Start of SUPPLIED RECORDS

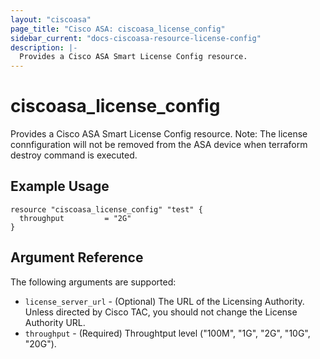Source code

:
```yaml
---
layout: "ciscoasa"
page_title: "Cisco ASA: ciscoasa_license_config"
sidebar_current: "docs-ciscoasa-resource-license-config"
description: |-
  Provides a Cisco ASA Smart License Config resource.
---
```


# ciscoasa_license_config

Provides a Cisco ASA Smart License Config resource.
Note: The license connfiguration will not be removed from the ASA device when terraform destroy command is executed.

## Example Usage

```hcl
resource "ciscoasa_license_config" "test" {
  throughput         = "2G"
}
```

## Argument Reference

The following arguments are supported:

* `license_server_url` - (Optional) The URL of the Licensing Authority. Unless directed by Cisco TAC, you should not change the License Authority URL.
* `throughput` - (Required) Throughtput level ("100M", "1G", "2G", "10G", "20G").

End of SUPPLIED RECORDS

* _AIM OF THE TASK_
Check every line in the entries for the word "Smart". State how many have it, with no other text.

* _WRITTEN SOLUTION_
2